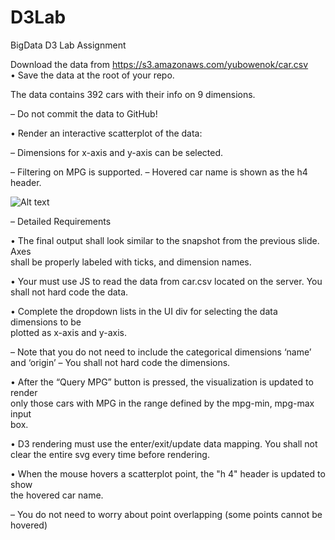 # D3Lab
BigData  D3 Lab Assignment

Download	the	data	from https://s3.amazonaws.com/yubowenok/car.csv   
• Save	the	data	at	the	root	of	your	repo. 

 The	data	contains	392	cars	with	their	info	on	9	dimensions.
 
– Do	not	commit	the	data	to	GitHub!

• Render	an	interactive	scatterplot	of	the	data:

– Dimensions	 for	x-axis	and	y-axis	can	be	selected.

– Filtering	 on	MPG	is	supported.
– Hovered	car	name	is	shown	as	the	h4	header.

![Alt text](https://dl.dropboxusercontent.com/u/98842501/D3ScreenShot.JPG "Graph ScreenShot")

– Detailed	Requirements

• The	final	output	 shall	look	similar	to	the	snapshot	 from	the	previous	 slide.	Axes	
shall	be	properly	labeled	with	ticks,	and	dimension	 names.

• Your	must	use	JS	to	read	the	data	from	 car.csv located	on	the	server.	You	shall	not	
hard	code	the	data.

• Complete	the	dropdown	 lists	in	the	UI	div	for	selecting	the	data	dimensions	 to	be	
plotted	as	x-axis	and	y-axis.	

– Note	that	you	do	not	need	 to	include	 the	categorical	 dimensions	‘name’	and	‘origin’
– You	shall	 not	hard	code	the	dimensions.

• After	the	“Query	MPG”	button	is	pressed,	the	visualization	is	updated	to	render	
only	those	 cars	with	MPG	in	the	range	defined	 by	the	mpg-min,	mpg-max	input	
box.

• D3	rendering	 must	use	the	enter/exit/update	data	mapping.	You	shall	not	clear	the	
entire	svg every	time	before	rendering.

• When	the	mouse	hovers	a	scatterplot	point,	 the	"h 4"	header	is	updated	to	show	
the	hovered	car	name.

– You	do	not	need	to	worry	about	point	overlapping	 (some	points	cannot	be	hovered)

════

_WHAT THE TASK ASKS_
Tell how many lines of the data include the word "with", and nothing else.

_COMPLETED TASK_
3